Однажды она пригласила меня к себе на литературный вечер. У Веро́ники, или Верони́ки, как мы ее называли, собирался небольшой, но тесный кружок. Обсуждали новинки литературы, входивших в моду Хемингуэя, Дос Пассоса[804], читали «Столбцы» Заболоцкого[805], только что становившегося известным, а теперь покойного.
Я впервые услышал Марину Цветаеву, Анненского. Звучали полузабытые строки полузабытых поэтов эпохи символизма.
Вероника, юная насмешница, оживляла наши беседы своими шутками.

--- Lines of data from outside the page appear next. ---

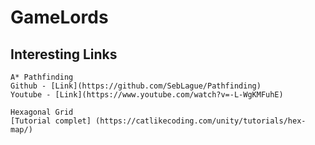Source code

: # GameLords

## Interesting Links

    A* Pathfinding
    Github - [Link](https://github.com/SebLague/Pathfinding)
    Youtube - [Link](https://www.youtube.com/watch?v=-L-WgKMFuhE)
    
    Hexagonal Grid
    [Tutorial complet] (https://catlikecoding.com/unity/tutorials/hex-map/)
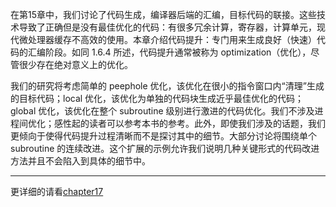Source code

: 在第15章中，我们讨论了代码生成，编译器后端的汇编，目标代码的联接。这些技术导致了正确但是没有最佳优化的代码：有很多冗余计算，寄存器，计算单元，现代微处理器缓存不高效的使用。本章介绍代码提升：专门用来生成良好（快速）代码的汇编阶段。如同 1.6.4 所述，代码提升通常被称为 optimization（优化），尽管很少存在绝对意义上的优化。

我们的研究将考虑简单的 peephole 优化，该优化在很小的指令窗口内“清理”生成的目标代码；local 优化，该优化为单独的代码块生成近乎最佳优化的代码；global 优化，该优化在整个 subroutine 级别进行激进的代码优化。我们不涉及进程间优化；感性起的读者可以参考本书的参考。此外，即使我们涉及的话题，我们更倾向于使得代码提升过程清晰而不是探讨其中的细节。大部分讨论将围绕单个 subroutine 的连续改进。这个扩展的示例允许我们说明几种关键形式的代码改进方法并且不会陷入到具体的细节中。

----

更详细的请看[chapter17](./assets/chapter_17.pdf)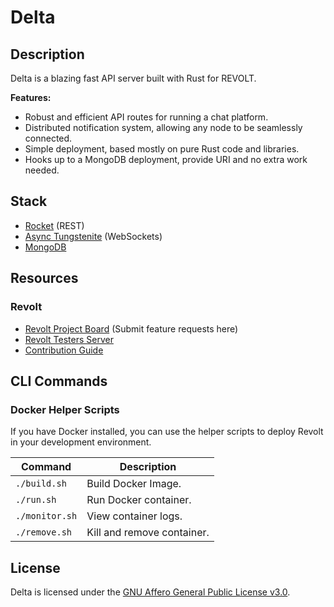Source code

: # Delta

## Description

Delta is a blazing fast API server built with Rust for REVOLT.

**Features:**

- Robust and efficient API routes for running a chat platform.
- Distributed notification system, allowing any node to be seamlessly connected.
- Simple deployment, based mostly on pure Rust code and libraries.
- Hooks up to a MongoDB deployment, provide URI and no extra work needed.

## Stack

- [Rocket](https://rocket.rs/) (REST)
- [Async Tungstenite](https://github.com/sdroege/async-tungstenite) (WebSockets)
- [MongoDB](https://mongodb.com/)

## Resources

### Revolt

- [Revolt Project Board](https://github.com/revoltchat/revolt/discussions) (Submit feature requests here)
- [Revolt Testers Server](https://app.revolt.chat/invite/Testers)
- [Contribution Guide](https://developers.revolt.chat/contributing)

## CLI Commands

### Docker Helper Scripts

If you have Docker installed, you can use the helper scripts to deploy Revolt in your development environment.

| Command        | Description                |
| -------------- | -------------------------- |
| `./build.sh`   | Build Docker Image.        |
| `./run.sh`     | Run Docker container.      |
| `./monitor.sh` | View container logs.       |
| `./remove.sh`  | Kill and remove container. |

## License

Delta is licensed under the [GNU Affero General Public License v3.0](https://github.com/revoltchat/delta/blob/master/LICENSE).
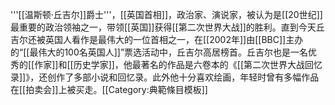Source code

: 
'''[[温斯顿·丘吉尔]]爵士'''，[[英国首相]]，政治家、演说家，被认为是[[20世纪]]最重要的政治领袖之一，带领[[英国]]获得[[第二次世界大战]]的胜利。直到今天丘吉尔还被英国人看作是最伟大的一位首相之一，在[[2002年]]由[[BBC]]主办的“[[最伟大的100名英国人]]”票选活动中，丘吉尔高居榜首。丘吉尔也是一名优秀的[[作家]]和[[历史学家]]，他最著名的作品是六卷本的《[[第二次世界大战回忆录]]》，还创作了多部小说和回忆录。此外他十分喜欢绘画，年轻时曾有多幅作品在[[拍卖会]]上被买走。<noinclude>[[Category:典範條目模板]]</noinclude>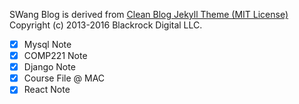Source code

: SWang Blog is derived from [Clean Blog Jekyll Theme (MIT License)](https://github.com/BlackrockDigital/startbootstrap-clean-blog-jekyll/)
Copyright (c) 2013-2016 Blackrock Digital LLC.

-[x] Mysql Note
-[x] COMP221 Note
-[x] Django Note
-[x] Course File @ MAC
-[x] React Note
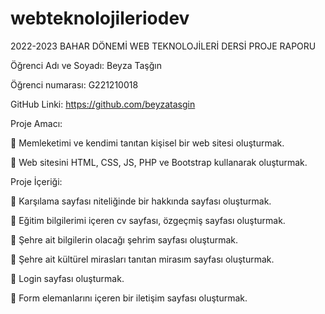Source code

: # webteknolojileriodev


2022-2023 BAHAR DÖNEMİ WEB TEKNOLOJİLERİ DERSİ PROJE RAPORU

Öğrenci Adı ve Soyadı: Beyza Taşğın

Öğrenci numarası: G221210018

GitHub Linki: https://github.com/beyzatasgin

Proje Amacı:

 Memleketimi ve kendimi tanıtan kişisel bir web sitesi oluşturmak.

 Web sitesini HTML, CSS, JS, PHP ve Bootstrap kullanarak oluşturmak.

Proje İçeriği:

 Karşılama sayfası niteliğinde bir hakkında sayfası oluşturmak.

 Eğitim bilgilerimi içeren cv sayfası, özgeçmiş sayfası oluşturmak.

 Şehre ait bilgilerin olacağı şehrim sayfası oluşturmak.

 Şehre ait kültürel mirasları tanıtan mirasım sayfası oluşturmak.

 Login sayfası oluşturmak.

 Form elemanlarını içeren bir iletişim sayfası oluşturmak.
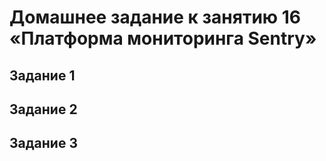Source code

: # Домашнее задание к занятию 16 «Платформа мониторинга Sentry»

## Задание 1

## Задание 2

## Задание 3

У нее был злой язычок, и ее насмешки ранили больно.
Она часто читала стихи.
Чужие, свои.
Я помню светло-лиловое платье, золотистые кудри. Молодой взволнованный голос:
«И в неведомой этой отчизне
Я понять ничего не могу.
Только призраки молят о жизни,
Только розы цветут на снегу».
Я полюбил эти вечера, первые литературные вечера в моей жизни. Было интересно в этом кружке начинающих живописцев, молодых поэтов. Мы часто собирались, мы дружили.
Тем ужасней было известие — нашей подруге разбило ноги. Выходя из трамвая, она поскользнулась, попала ногами под колеса. Истекающую кровью девушку едва успели довезти до больницы, обе ноги были ампутированы до бедер. Потянулись долгие месяцы страданий и безнадежности. Все думали, что Вероника обречена. Единственный, кто посещал ее в больнице, был ученик Филонова Вадим[806]. Я не буду называть его фамилию, она известна. Сейчас он видный московский литературный критик. Мы почти ничего не знали о ней. [Гордая девушка не хотела, чтобы ее видели больной и страдающей][807]. Прошло более года. Для нас он был наполнен упорным трудом. Неожиданно, быть может, для меня неожиданно, на пороге мастерской появилась Вероника, опирающаяся на руку Вадима[808].